_DESCRIPTION OF THE TASK_.
Retype the tail of the data exactly, starting at the line containing "# Instructions and dependencies" and stopping at the last line.

(Data entries)
>>>>>
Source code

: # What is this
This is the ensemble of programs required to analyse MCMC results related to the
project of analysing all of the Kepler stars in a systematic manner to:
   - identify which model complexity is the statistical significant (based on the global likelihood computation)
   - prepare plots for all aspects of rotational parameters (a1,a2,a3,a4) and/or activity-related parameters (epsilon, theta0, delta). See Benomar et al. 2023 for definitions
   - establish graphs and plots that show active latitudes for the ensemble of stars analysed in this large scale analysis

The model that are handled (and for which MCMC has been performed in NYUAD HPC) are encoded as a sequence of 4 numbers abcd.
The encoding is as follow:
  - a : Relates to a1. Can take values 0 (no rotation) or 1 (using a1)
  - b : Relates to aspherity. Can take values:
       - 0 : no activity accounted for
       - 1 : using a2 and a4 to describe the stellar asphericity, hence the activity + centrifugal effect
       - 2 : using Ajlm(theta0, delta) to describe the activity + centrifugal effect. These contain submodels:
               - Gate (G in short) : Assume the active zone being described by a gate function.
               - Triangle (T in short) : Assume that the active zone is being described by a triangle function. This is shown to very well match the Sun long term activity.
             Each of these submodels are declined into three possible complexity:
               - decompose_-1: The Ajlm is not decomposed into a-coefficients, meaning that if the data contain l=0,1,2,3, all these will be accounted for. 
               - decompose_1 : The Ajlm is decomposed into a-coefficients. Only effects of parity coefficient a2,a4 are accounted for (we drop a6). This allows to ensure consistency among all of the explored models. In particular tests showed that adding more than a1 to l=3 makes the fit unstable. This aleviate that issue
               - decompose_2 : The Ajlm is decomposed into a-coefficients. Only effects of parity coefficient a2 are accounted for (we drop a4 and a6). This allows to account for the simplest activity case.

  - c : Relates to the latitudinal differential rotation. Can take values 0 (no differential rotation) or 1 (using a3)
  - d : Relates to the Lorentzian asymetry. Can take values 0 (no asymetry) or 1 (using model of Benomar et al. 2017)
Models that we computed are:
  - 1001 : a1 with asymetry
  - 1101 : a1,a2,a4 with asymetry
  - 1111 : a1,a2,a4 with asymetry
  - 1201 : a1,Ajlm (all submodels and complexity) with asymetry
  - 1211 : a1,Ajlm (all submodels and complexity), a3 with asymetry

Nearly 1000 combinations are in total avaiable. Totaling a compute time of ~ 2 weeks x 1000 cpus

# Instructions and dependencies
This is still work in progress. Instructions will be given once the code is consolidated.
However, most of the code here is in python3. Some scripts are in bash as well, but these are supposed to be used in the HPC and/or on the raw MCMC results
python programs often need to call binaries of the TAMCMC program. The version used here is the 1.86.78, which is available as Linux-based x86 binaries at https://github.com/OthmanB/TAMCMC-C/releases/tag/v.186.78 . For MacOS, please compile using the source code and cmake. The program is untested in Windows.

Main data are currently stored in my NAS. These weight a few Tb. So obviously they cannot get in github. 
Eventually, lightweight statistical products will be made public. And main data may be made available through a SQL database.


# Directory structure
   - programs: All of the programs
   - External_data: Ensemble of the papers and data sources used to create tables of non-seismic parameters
<<<<<
_SOLUTION TO THIS EXERCISE_.
# Instructions and dependencies
This is still work in progress. Instructions will be given once the code is consolidated.
However, most of the code here is in python3. Some scripts are in bash as well, but these are supposed to be used in the HPC and/or on the raw MCMC results
python programs often need to call binaries of the TAMCMC program. The version used here is the 1.86.78, which is available as Linux-based x86 binaries at https://github.com/OthmanB/TAMCMC-C/releases/tag/v.186.78 . For MacOS, please compile using the source code and cmake. The program is untested in Windows.

Main data are currently stored in my NAS. These weight a few Tb. So obviously they cannot get in github. 
Eventually, lightweight statistical products will be made public. And main data may be made available through a SQL database.


# Directory structure
   - programs: All of the programs
   - External_data: Ensemble of the papers and data sources used to create tables of non-seismic parameters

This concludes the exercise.